=== Begin Enclosure ===

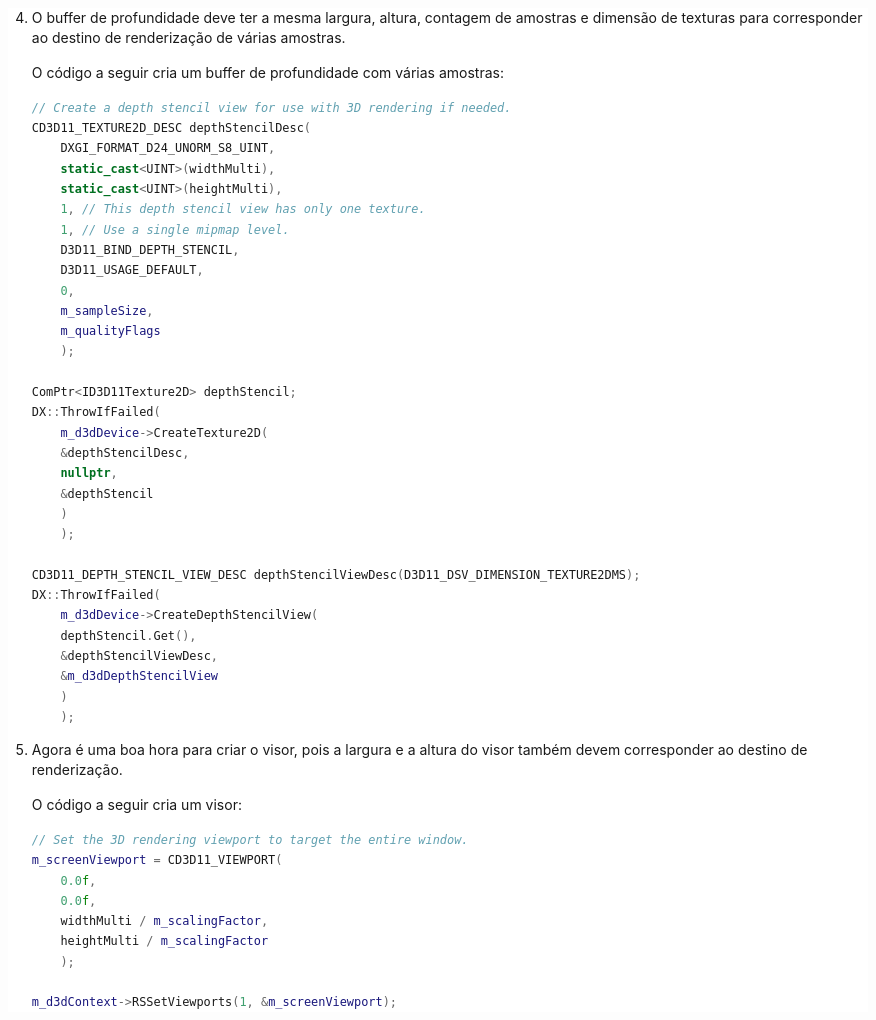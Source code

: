 4.  O buffer de profundidade deve ter a mesma largura, altura, contagem de amostras e dimensão de texturas para corresponder ao destino de renderização de várias amostras.

    O código a seguir cria um buffer de profundidade com várias amostras:

    ```cpp
    // Create a depth stencil view for use with 3D rendering if needed.
    CD3D11_TEXTURE2D_DESC depthStencilDesc(
        DXGI_FORMAT_D24_UNORM_S8_UINT,
        static_cast<UINT>(widthMulti),
        static_cast<UINT>(heightMulti),
        1, // This depth stencil view has only one texture.
        1, // Use a single mipmap level.
        D3D11_BIND_DEPTH_STENCIL,
        D3D11_USAGE_DEFAULT,
        0,
        m_sampleSize,
        m_qualityFlags
        );

    ComPtr<ID3D11Texture2D> depthStencil;
    DX::ThrowIfFailed(
        m_d3dDevice->CreateTexture2D(
        &depthStencilDesc,
        nullptr,
        &depthStencil
        )
        );

    CD3D11_DEPTH_STENCIL_VIEW_DESC depthStencilViewDesc(D3D11_DSV_DIMENSION_TEXTURE2DMS);
    DX::ThrowIfFailed(
        m_d3dDevice->CreateDepthStencilView(
        depthStencil.Get(),
        &depthStencilViewDesc,
        &m_d3dDepthStencilView
        )
        );
    ```

5.  Agora é uma boa hora para criar o visor, pois a largura e a altura do visor também devem corresponder ao destino de renderização.

    O código a seguir cria um visor:

    ```cpp
    // Set the 3D rendering viewport to target the entire window.
    m_screenViewport = CD3D11_VIEWPORT(
        0.0f,
        0.0f,
        widthMulti / m_scalingFactor,
        heightMulti / m_scalingFactor
        );

    m_d3dContext->RSSetViewports(1, &m_screenViewport);
    ```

=== End Enclosure ===

[Exercise requirements]
What is needed is a word-for-word copy of the data above, free of any images.

[Task result]
Source code

: 4.  O buffer de profundidade deve ter a mesma largura, altura, contagem de amostras e dimensão de texturas para corresponder ao destino de renderização de várias amostras.

    O código a seguir cria um buffer de profundidade com várias amostras:

    ```cpp
    // Create a depth stencil view for use with 3D rendering if needed.
    CD3D11_TEXTURE2D_DESC depthStencilDesc(
        DXGI_FORMAT_D24_UNORM_S8_UINT,
        static_cast<UINT>(widthMulti),
        static_cast<UINT>(heightMulti),
        1, // This depth stencil view has only one texture.
        1, // Use a single mipmap level.
        D3D11_BIND_DEPTH_STENCIL,
        D3D11_USAGE_DEFAULT,
        0,
        m_sampleSize,
        m_qualityFlags
        );

    ComPtr<ID3D11Texture2D> depthStencil;
    DX::ThrowIfFailed(
        m_d3dDevice->CreateTexture2D(
        &depthStencilDesc,
        nullptr,
        &depthStencil
        )
        );

    CD3D11_DEPTH_STENCIL_VIEW_DESC depthStencilViewDesc(D3D11_DSV_DIMENSION_TEXTURE2DMS);
    DX::ThrowIfFailed(
        m_d3dDevice->CreateDepthStencilView(
        depthStencil.Get(),
        &depthStencilViewDesc,
        &m_d3dDepthStencilView
        )
        );
    ```

5.  Agora é uma boa hora para criar o visor, pois a largura e a altura do visor também devem corresponder ao destino de renderização.

    O código a seguir cria um visor:

    ```cpp
    // Set the 3D rendering viewport to target the entire window.
    m_screenViewport = CD3D11_VIEWPORT(
        0.0f,
        0.0f,
        widthMulti / m_scalingFactor,
        heightMulti / m_scalingFactor
        );

    m_d3dContext->RSSetViewports(1, &m_screenViewport);
    ```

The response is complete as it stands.